Act 6: Triumphant results!
And now, we get to see their results! While we were all in social isolation, Wolbachia levels have increased to exceed 80% of mosquitoes tested in all of Bello and Itagui. Results in Medellin are a bit more heterogeneous, with some areas having as low as 20% prevalence. The authors suggest that this is because Medelin has many high-rise buildings and gated communities, which were not accessible by car, as mosquitoes were released. Crucially, dengue cases across the entire area have plummeted by 95-97% compared to the prior decade. While this could be due to lower dengue transmission overall, dengue cases were also substantially lower in the treatment areas in the case-control study compared to the control areas. The case-control itself had insufficient numbers of participants enrolled to provide reliable comparison between the risk of exposure to dengue in treatment vs control areas, which could also be because Wolbachia suppressed dengue transmission even in areas that were not treated specifically.

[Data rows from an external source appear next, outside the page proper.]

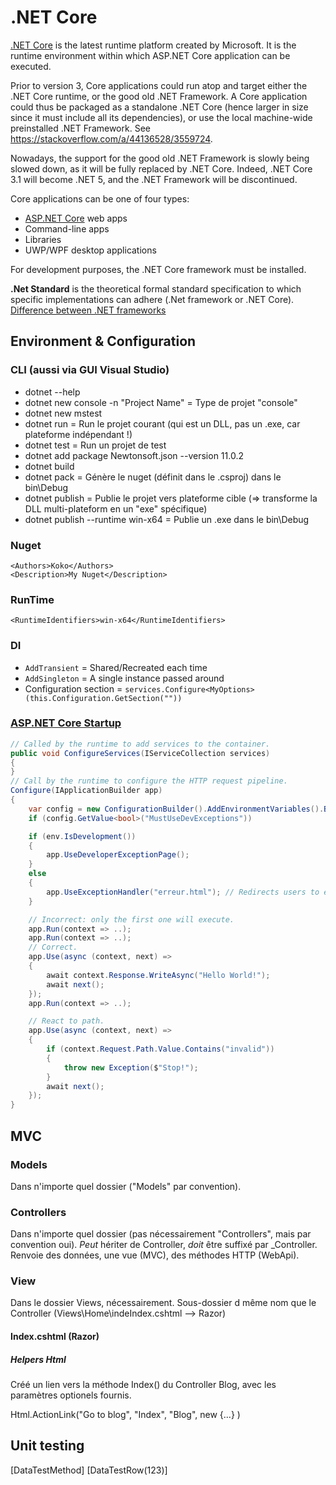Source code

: # .NET Core

[.NET Core](https://en.wikipedia.org/wiki/.NET_Core) is the latest runtime platform created by Microsoft.
It is the runtime environment within which ASP.NET Core application can be executed.

Prior to version 3, Core applications could run atop and target either the .NET Core runtime, or the good old .NET Framework.
A Core application could thus be packaged as a standalone .NET Core (hence larger in size since it must include all its dependencies), or use the local machine-wide preinstalled .NET Framework.
See <https://stackoverflow.com/a/44136528/3559724>.

Nowadays, the support for the good old .NET Framework is slowly being slowed down, as it will be fully replaced by .NET Core.
Indeed, .NET Core 3.1 will become .NET 5, and the .NET Framework will be discontinued.

Core applications can be one of four types:

* [ASP.NET Core](https://en.wikipedia.org/wiki/ASP.NET_Core) web apps
* Command-line apps
* Libraries
* UWP/WPF desktop applications

For development purposes, the .NET Core framework must be installed.

**.Net Standard** is the theoretical formal standard specification to which specific implementations can adhere (.Net framework or .NET Core).
[Difference between .NET frameworks](https://stackoverflow.com/a/41112377/3559724)

## Environment & Configuration

### CLI (aussi via GUI Visual Studio)

* dotnet --help
* dotnet new console -n "Project Name" = Type de projet "console"
* dotnet new mstest
* dotnet run = Run le projet courant (qui est un DLL, pas un .exe, car plateforme indépendant !)
* dotnet test = Run un projet de test
* dotnet add package Newtonsoft.json --version 11.0.2
* dotnet build
* dotnet pack = Génère le nuget (définit dans le .csproj) dans le bin\Debug
* dotnet publish = Publie le projet vers plateforme cible (=> transforme la DLL multi-plateform en un "exe" spécifique)
* dotnet publish --runtime win-x64 = Publie un .exe dans le bin\Debug

### Nuget

    <Authors>Koko</Authors>
    <Description>My Nuget</Description>

### RunTime

    <RuntimeIdentifiers>win-x64</RuntimeIdentifiers>

### DI

* `AddTransient` = Shared/Recreated each time
* `AddSingleton` = A single instance passed around
* Configuration section = `services.Configure<MyOptions>(this.Configuration.GetSection(""))`

### [ASP.NET Core Startup](https://go.microsoft.com/fwlink/?LinkID=398940)

```C#
// Called by the runtime to add services to the container.
public void ConfigureServices(IServiceCollection services)
{
}
// Call by the runtime to configure the HTTP request pipeline.
Configure(IApplicationBuilder app)
{
    var config = new ConfigurationBuilder().AddEnvironmentVariables().Build();
    if (config.GetValue<bool>("MustUseDevExceptions"))

    if (env.IsDevelopment())
    {
        app.UseDeveloperExceptionPage();
    }
    else
    {
        app.UseExceptionHandler("erreur.html"); // Redirects users to error page.
    }

    // Incorrect: only the first one will execute.
    app.Run(context => ..);
    app.Run(context => ..);
    // Correct.
    app.Use(async (context, next) =>
    {
        await context.Response.WriteAsync("Hello World!");
        await next();
    });
    app.Run(context => ..);

    // React to path.
    app.Use(async (context, next) =>
    {
        if (context.Request.Path.Value.Contains("invalid"))
        {
            throw new Exception($"Stop!");
        }
        await next();
    });
}
```

## MVC

### Models

Dans n'importe quel dossier ("Models" par convention).

### Controllers

Dans n'importe quel dossier (pas nécessairement "Controllers", mais par convention oui).
*Peut* hériter de Controller, *doit* être suffixé par \_Controller.
Renvoie des données, une vue (MVC), des méthodes HTTP (WebApi).

### View

Dans le dossier Views, nécessairement.
Sous-dossier d même nom que le Controller (Views\Home\indeIndex.cshtml --> Razor)

#### Index.cshtml (Razor)

##### Helpers Html

Créé un lien vers la méthode Index() du Controller Blog, avec les paramètres optionels fournis.

  Html.ActionLink("Go to blog", "Index", "Blog", new {...} )

## Unit testing

  [DataTestMethod]
  [DataTestRow(123)]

The above studies provide excellent news for the future promise of the Wolbachia methodology to curb the spread of dengue and other arboviruses transmitted by Aedes mosquitoes. The effectiveness of the method at such a large scale should facilitate its spread to other countries and regions of the world at risk of these viruses. I’m looking forward to the day of visiting some of these locations and feeling gratitude to the staff at the World Mosquito Program for making these places (and the mosquitoes at them) safe to be around for both local residents and tourists. I also very much appreciated the complexity of all the challenges they had to overcome to achieve this victory, including the counterintuitive nature of having to release insecticide-resistant mosquitoes for success. It’s such a great story, so I hope an author or a producer reading this blog post will be inspired to write a novel or make a movie out of it. The World Mosquito Program and the local community more than deserve it!